-
Notifications
You must be signed in to change notification settings - Fork 0
Diâmetro de referência e simplificação das geometrias de jurisdições
Pensando que a relação entre perímetro da forma e sua "diagonal" é da ordem de 3 ou mais, a query abaixo permite avaliar qual o fator que melhor aproxima a raiz da área com o fator do perímetro:
SELECT count(*) n FROM optim.jurisdiction_geom where isolabel_ext like '%-%-%'; -- 8781
-- Find perim3_km factor that minimizes d_median, d_avg and d_dev; and avoid negative d_min or extreme d_max
SELECT round(PERCENTILE_DISC(0.5) within group (order by abs(d)) ) as d_median,
round(avg(abs(d))) as d_avg, round(stddev_pop(abs(d))) as d_dev,
max(abs(d)) as d_max, min(abs(d)) as d_min, min(d) as signed_min,
count(*) filter (where d<0) as signed_n
FROM (
SELECT 200.0*(perim3_km-km2_to_km)/(perim3_km+km2_to_km) AS d -- percentual difference
FROM (
select *, round(sqrt(km2),2)::float as km2_to_km -- query for visual check
from (
select osm_id, isolabel_ext, st_area(geom,true)/1000000.0 as km2,
st_perimeter(geom,true)/3500.0 as perim3_km -- tested: 3000, 3500, 4000 (ok), 4500 (generated negative d_min and more d_dev)

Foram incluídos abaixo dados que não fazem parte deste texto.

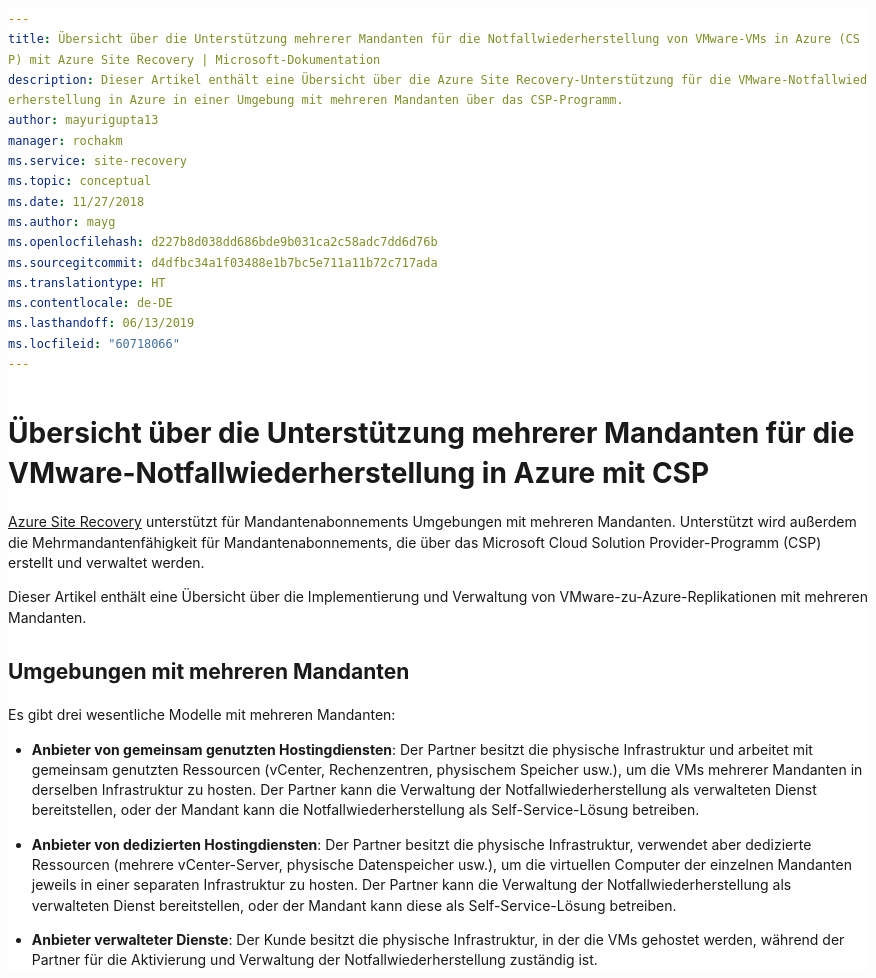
 ```yaml
---
title: Übersicht über die Unterstützung mehrerer Mandanten für die Notfallwiederherstellung von VMware-VMs in Azure (CSP) mit Azure Site Recovery | Microsoft-Dokumentation
description: Dieser Artikel enthält eine Übersicht über die Azure Site Recovery-Unterstützung für die VMware-Notfallwiederherstellung in Azure in einer Umgebung mit mehreren Mandanten über das CSP-Programm.
author: mayurigupta13
manager: rochakm
ms.service: site-recovery
ms.topic: conceptual
ms.date: 11/27/2018
ms.author: mayg
ms.openlocfilehash: d227b8d038dd686bde9b031ca2c58adc7dd6d76b
ms.sourcegitcommit: d4dfbc34a1f03488e1b7bc5e711a11b72c717ada
ms.translationtype: HT
ms.contentlocale: de-DE
ms.lasthandoff: 06/13/2019
ms.locfileid: "60718066"
---
```

# <a name="overview-of-multi-tenant-support-for-vmware-disaster-recovery-to-azure-with-csp"></a>Übersicht über die Unterstützung mehrerer Mandanten für die VMware-Notfallwiederherstellung in Azure mit CSP

[Azure Site Recovery](site-recovery-overview.md) unterstützt für Mandantenabonnements Umgebungen mit mehreren Mandanten. Unterstützt wird außerdem die Mehrmandantenfähigkeit für Mandantenabonnements, die über das Microsoft Cloud Solution Provider-Programm (CSP) erstellt und verwaltet werden.

Dieser Artikel enthält eine Übersicht über die Implementierung und Verwaltung von VMware-zu-Azure-Replikationen mit mehreren Mandanten.

## <a name="multi-tenant-environments"></a>Umgebungen mit mehreren Mandanten

Es gibt drei wesentliche Modelle mit mehreren Mandanten:

* **Anbieter von gemeinsam genutzten Hostingdiensten**: Der Partner besitzt die physische Infrastruktur und arbeitet mit gemeinsam genutzten Ressourcen (vCenter, Rechenzentren, physischem Speicher usw.), um die VMs mehrerer Mandanten in derselben Infrastruktur zu hosten. Der Partner kann die Verwaltung der Notfallwiederherstellung als verwalteten Dienst bereitstellen, oder der Mandant kann die Notfallwiederherstellung als Self-Service-Lösung betreiben.

* **Anbieter von dedizierten Hostingdiensten**: Der Partner besitzt die physische Infrastruktur, verwendet aber dedizierte Ressourcen (mehrere vCenter-Server, physische Datenspeicher usw.), um die virtuellen Computer der einzelnen Mandanten jeweils in einer separaten Infrastruktur zu hosten. Der Partner kann die Verwaltung der Notfallwiederherstellung als verwalteten Dienst bereitstellen, oder der Mandant kann diese als Self-Service-Lösung betreiben.

* **Anbieter verwalteter Dienste**: Der Kunde besitzt die physische Infrastruktur, in der die VMs gehostet werden, während der Partner für die Aktivierung und Verwaltung der Notfallwiederherstellung zuständig ist.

from optim.jurisdiction_geom where isolabel_ext like '%-%-%'
) t1
) t2
)t3; -- AVG of tested permeters: 66.3, 52.4, 28.6
Parece então razoável, depois dessa aproximação de ordem de grandeza, fazer a média entre os dois, quando se tratando de geometrias de jurisdições:
diam_ref = (SQRT(area)+perimetro/3.5)/2.0
Resultados, usando 8781 geometrias de municípios de optim.jurisdiction_geom
. Valores das diferenças percentuais execeto pelo fator:
perim_factor | d_median | d_avg | d_dev | d_max | d_min | signed_min |
---|---|---|---|---|---|---|
3.0 | 65 | 66 | 17 | 167.80 | 16.66 | 16.66 |
3.5 | 51 | 52 | 18 | 162.93 | 1.32 | 1.32 |
4.0 | 38 | 40 | 19 | 158.19 | 0.0294 | -12.05 |
4.5 | 27 | 29 | 18 | 153.57 | 0.0101 | -23.70 |
A quantidade de negativos foi alta, 439, no fator 4.5. Como são esperadas mais geometrias e o é desvio alto, o ajuste é grosseiro, quantizado em 0.5.
A simplificação é realizada em duas etapas, a primeira mais forte com ST_SimplifyPreserveTopology e a segunda "grudando dobras ilhas na escala menor", através de ST_Buffer(+ depois -), depois ST_SimplifyVW para remover redundâncias dentro da mesma escala.
Nota: segundo referências 1 e 2 a suavisação por buffer não seria necessária quando usando algorítmo de Visvalingam–Whyatt. Sugere-se a realização de testes e comparações antes de eliminar o buffer.
-- DROP FUNCTION ST_viz_simplify_noise;
CREATE or replace FUNCTION ST_viz_simplify_noise( -- simplify by buffer-eroding
p_geom geometry, -- input polygon
p_radius float, -- buffer radius
p_VWfactor float DEFAULT 0.1, -- reduce buffer radius by a factor, to use as tolerance in ST_SimplifyVW
p_mitre boolean DEFAULT true -- false for rounded, or true for not.
) RETURNS geometry AS $f$
SELECT ST_SimplifyVW(
ST_Buffer(ST_Buffer(p_geom,p_radius,mitre),-p_radius,mitre),
p_radius*p_VWfactor
) FROM (SELECT CASE WHEN p_mitre THEN 'join=mitre' ELSE '' END) t(mitre)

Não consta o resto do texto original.